An anonymous reader writes "Computer scientists from the University of California, San Diego have broken the 'terabyte barrier' — and a world record — when they sorted more than a trillion bytes of data in 60 seconds. During this 2010 'Sort Benchmark' competition, a sort of 'World Cup of data sorting,' the UCSD team also tied a world record for fastest data sorting rate, sifting through one trillion data records in 172 minutes — and did so using just a quarter of the computing resources of the other record holder."

3 of 129 comments (clear)

  1. Doesn't sound so hard... by Minwee · · Score: 5, Funny

    As long as you use Intelligent Design Sort.

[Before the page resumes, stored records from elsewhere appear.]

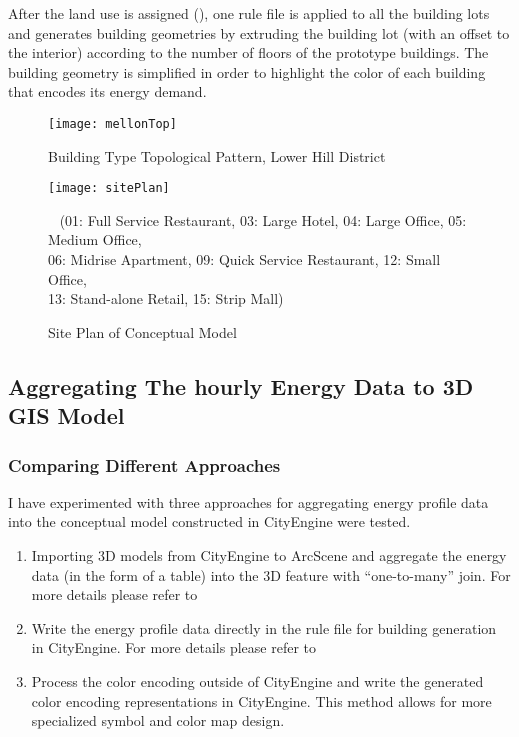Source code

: After the land use is assigned (), one rule file is
applied to all the building lots and generates building geometries by
extruding the building lot (with an offset to the interior) according
to the number of floors of the prototype buildings. The building
geometry is simplified in order to highlight the color of each
building that encodes its energy demand.

\begin{figure}[h!]
  \centering
  \texttt{[image: mellonTop]}
  \caption[Building Type Topology]{Building Type Topological Pattern, Lower Hill District}
  \label{fig:mellonTop}
\end{figure}

\begin{figure}[h!]
  \centering
  \texttt{[image: sitePlan]}
  \caption[Conceptual Model Site Plan]{Site Plan of Conceptual Model}~ (01: Full Service
  Restaurant, 03: Large Hotel, 04: Large Office, 05: Medium Office,
  \\06: Midrise Apartment, 09: Quick Service Restaurant, 12: Small
  Office, \\13: Stand-alone Retail, 15: Strip Mall)
  \label{fig:sitePlan}
\end{figure}

\subsection{Aggregating The hourly Energy Data to 3D GIS Model}\label{sec:aggregateTime}
\subsubsection{Comparing Different Approaches}
I have experimented with three approaches for aggregating energy
profile data into the conceptual model constructed in CityEngine were
tested.
\begin{enumerate}[1)]
\item Importing 3D models from CityEngine to ArcScene and aggregate
  the energy data (in the form of a table) into the 3D feature with
  ``one-to-many'' join. For more details please refer to

\item Write the energy profile data directly in the rule file for
  building generation in CityEngine. For more details please refer to

\item Process the color encoding outside of CityEngine and write the
  generated color encoding representations in CityEngine. This method
  allows for more specialized symbol and color map design.

\end{enumerate}

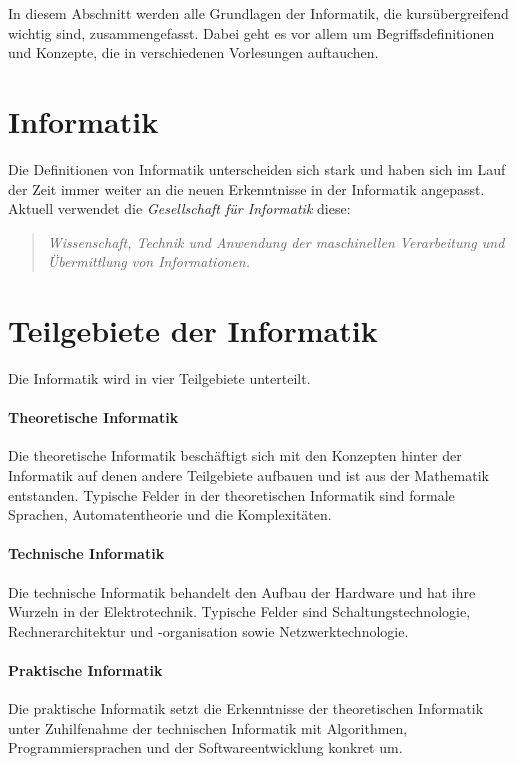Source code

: \documentclass[../main.tex]{subfiles}
\begin{document}
    In diesem Abschnitt werden alle Grundlagen der Informatik, die kursübergreifend wichtig sind, zusammengefasst. Dabei geht es vor allem um Begriffsdefinitionen und Konzepte, die in verschiedenen Vorlesungen auftauchen.
    \clearpage

    \section{Informatik}
        Die Definitionen von Informatik unterscheiden sich stark und haben sich im Lauf der Zeit immer weiter an die neuen Erkenntnisse in der Informatik angepasst. Aktuell verwendet die \emph{Gesellschaft für Informatik} diese:
        
        \begin{quote}
            \emph{Wissenschaft, Technik und Anwendung der maschinellen Verarbeitung und Übermittlung von Informationen.}
        \end{quote}
        
    \section{Teilgebiete der Informatik}
        Die Informatik wird in vier Teilgebiete unterteilt.
        
        \paragraph{Theoretische Informatik}
            Die theoretische Informatik beschäftigt sich mit den Konzepten hinter der Informatik auf denen andere Teilgebiete aufbauen und ist aus der Mathematik entstanden. Typische Felder in der theoretischen Informatik sind formale Sprachen, Automatentheorie und die Komplexitäten.
            
        \paragraph{Technische Informatik}
            Die technische Informatik behandelt den Aufbau der Hardware und hat ihre Wurzeln in der Elektrotechnik. Typische Felder sind Schaltungstechnologie, Rechnerarchitektur und -organisation sowie Netzwerktechnologie.
            
        \paragraph{Praktische Informatik}
            Die praktische Informatik setzt die Erkenntnisse der theoretischen Informatik unter Zuhilfenahme der technischen Informatik mit Algorithmen, Programmiersprachen und der Softwareentwicklung konkret um.
            
\end{document}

  2. Amendments to the Geek Heirarchy by Lord_of_the_nerf · · Score: 5, Funny

    LARPers > Fan-fiction writers > Professional Data Sorting Competitors > Furries

  3. Re:What makes it a barrier? by maxwell+demon · · Score: 5, Funny

    Impressive and all, but I take umbrage at calling it a "1 TB barrier". Is it disproportionately more difficult than sorting 0.99 TB?

    At 1TB the attraction of the 1-bits gets so large that if you are not careful, your data collapses into a black hole.

    --
    The Tao of math: The numbers you can count are not the real numbers.